Saved entries
——

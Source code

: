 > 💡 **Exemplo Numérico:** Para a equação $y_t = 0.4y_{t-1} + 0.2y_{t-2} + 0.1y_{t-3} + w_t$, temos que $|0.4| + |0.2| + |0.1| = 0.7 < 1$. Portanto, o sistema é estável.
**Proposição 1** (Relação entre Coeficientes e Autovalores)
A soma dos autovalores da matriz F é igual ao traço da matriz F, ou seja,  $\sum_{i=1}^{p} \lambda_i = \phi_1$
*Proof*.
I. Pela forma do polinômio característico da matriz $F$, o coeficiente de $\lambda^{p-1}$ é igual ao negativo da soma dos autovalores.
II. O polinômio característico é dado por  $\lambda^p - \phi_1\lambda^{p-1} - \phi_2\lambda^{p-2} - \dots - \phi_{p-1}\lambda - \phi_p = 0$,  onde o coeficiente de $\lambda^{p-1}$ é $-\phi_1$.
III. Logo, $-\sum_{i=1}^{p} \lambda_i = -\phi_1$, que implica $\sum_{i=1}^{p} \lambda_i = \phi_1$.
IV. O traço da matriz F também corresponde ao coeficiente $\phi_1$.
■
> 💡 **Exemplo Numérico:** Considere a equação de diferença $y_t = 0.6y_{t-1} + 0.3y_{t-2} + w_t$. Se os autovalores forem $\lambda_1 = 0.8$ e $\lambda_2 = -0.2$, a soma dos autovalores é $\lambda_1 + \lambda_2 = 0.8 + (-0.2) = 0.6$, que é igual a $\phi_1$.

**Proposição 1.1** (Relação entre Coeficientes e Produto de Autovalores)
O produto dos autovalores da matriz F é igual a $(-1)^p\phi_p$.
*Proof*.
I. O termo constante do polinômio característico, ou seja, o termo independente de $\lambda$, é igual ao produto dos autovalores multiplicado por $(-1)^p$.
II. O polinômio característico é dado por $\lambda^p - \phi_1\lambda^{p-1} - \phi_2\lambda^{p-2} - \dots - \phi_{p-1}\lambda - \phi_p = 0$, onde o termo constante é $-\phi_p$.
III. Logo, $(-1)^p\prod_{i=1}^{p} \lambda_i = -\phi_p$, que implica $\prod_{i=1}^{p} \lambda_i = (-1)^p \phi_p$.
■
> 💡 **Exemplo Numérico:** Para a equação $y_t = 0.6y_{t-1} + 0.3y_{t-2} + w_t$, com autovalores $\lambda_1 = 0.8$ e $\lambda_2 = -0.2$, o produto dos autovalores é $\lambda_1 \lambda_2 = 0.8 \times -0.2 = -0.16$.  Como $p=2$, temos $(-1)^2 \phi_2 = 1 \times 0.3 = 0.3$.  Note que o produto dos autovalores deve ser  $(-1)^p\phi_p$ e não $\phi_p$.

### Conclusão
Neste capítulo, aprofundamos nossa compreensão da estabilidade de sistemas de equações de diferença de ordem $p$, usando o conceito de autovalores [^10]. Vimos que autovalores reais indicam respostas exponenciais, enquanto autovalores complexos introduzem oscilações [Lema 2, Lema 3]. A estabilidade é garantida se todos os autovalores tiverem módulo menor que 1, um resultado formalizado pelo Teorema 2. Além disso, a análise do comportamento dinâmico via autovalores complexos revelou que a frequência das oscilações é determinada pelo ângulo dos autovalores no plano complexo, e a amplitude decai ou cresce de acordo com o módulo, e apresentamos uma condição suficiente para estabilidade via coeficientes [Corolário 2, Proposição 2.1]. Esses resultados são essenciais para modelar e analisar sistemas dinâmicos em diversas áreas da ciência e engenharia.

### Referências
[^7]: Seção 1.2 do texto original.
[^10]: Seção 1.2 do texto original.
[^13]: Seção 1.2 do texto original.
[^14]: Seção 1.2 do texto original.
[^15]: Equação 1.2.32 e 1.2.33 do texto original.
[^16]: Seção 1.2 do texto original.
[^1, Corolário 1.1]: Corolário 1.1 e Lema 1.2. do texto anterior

——

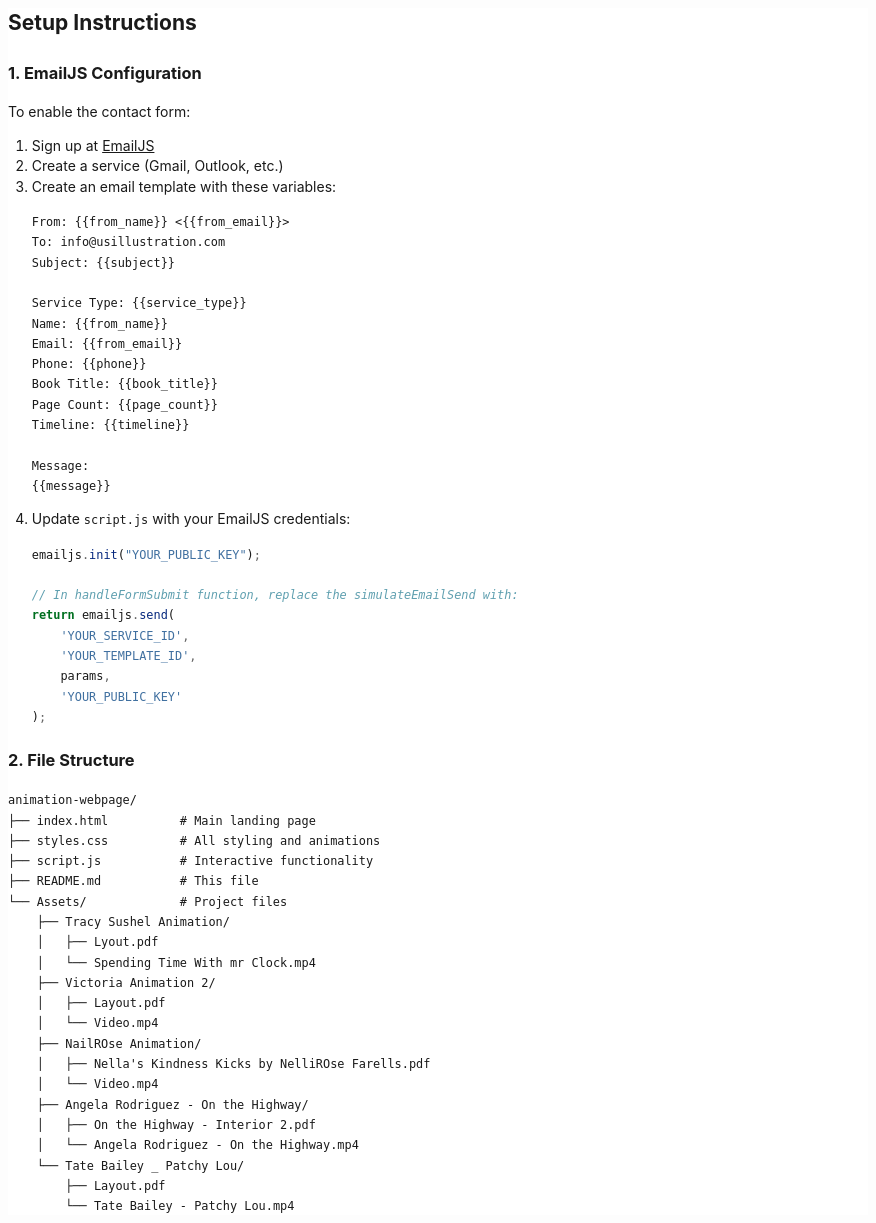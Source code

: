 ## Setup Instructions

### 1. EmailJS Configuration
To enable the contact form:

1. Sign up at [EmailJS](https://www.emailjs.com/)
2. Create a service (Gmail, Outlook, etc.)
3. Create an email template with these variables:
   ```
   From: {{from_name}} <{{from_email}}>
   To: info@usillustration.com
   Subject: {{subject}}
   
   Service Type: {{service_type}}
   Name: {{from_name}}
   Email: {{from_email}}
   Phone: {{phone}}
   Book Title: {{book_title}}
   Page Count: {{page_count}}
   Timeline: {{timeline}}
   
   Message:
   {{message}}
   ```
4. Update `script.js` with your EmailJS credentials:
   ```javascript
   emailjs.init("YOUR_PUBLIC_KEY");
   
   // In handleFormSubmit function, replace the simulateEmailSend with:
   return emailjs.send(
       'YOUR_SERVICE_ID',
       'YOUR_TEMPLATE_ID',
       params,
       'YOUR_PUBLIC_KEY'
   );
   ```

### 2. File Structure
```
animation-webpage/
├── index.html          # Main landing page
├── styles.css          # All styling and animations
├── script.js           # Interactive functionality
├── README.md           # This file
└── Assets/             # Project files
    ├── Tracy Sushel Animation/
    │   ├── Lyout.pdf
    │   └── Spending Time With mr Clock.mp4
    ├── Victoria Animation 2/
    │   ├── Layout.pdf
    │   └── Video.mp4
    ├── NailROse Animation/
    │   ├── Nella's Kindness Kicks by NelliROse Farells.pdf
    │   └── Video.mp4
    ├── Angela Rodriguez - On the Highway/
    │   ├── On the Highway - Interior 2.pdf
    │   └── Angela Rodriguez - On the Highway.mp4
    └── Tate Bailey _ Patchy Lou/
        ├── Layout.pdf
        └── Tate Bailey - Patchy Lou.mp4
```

——

• [Assignment]: Using the records above, set down exactly the lines from the one with "[^14]: Seção 1.2 do texto original." through the one with "[^1, Corolário 1.1]: Corolário", inclusive, and nothing more.

• [Reply]:
[^14]: Seção 1.2 do texto original.
[^15]: Equação 1.2.32 e 1.2.33 do texto original.
[^16]: Seção 1.2 do texto original.
[^1, Corolário 1.1]: Corolário 1.1 e Lema 1.2. do texto anterior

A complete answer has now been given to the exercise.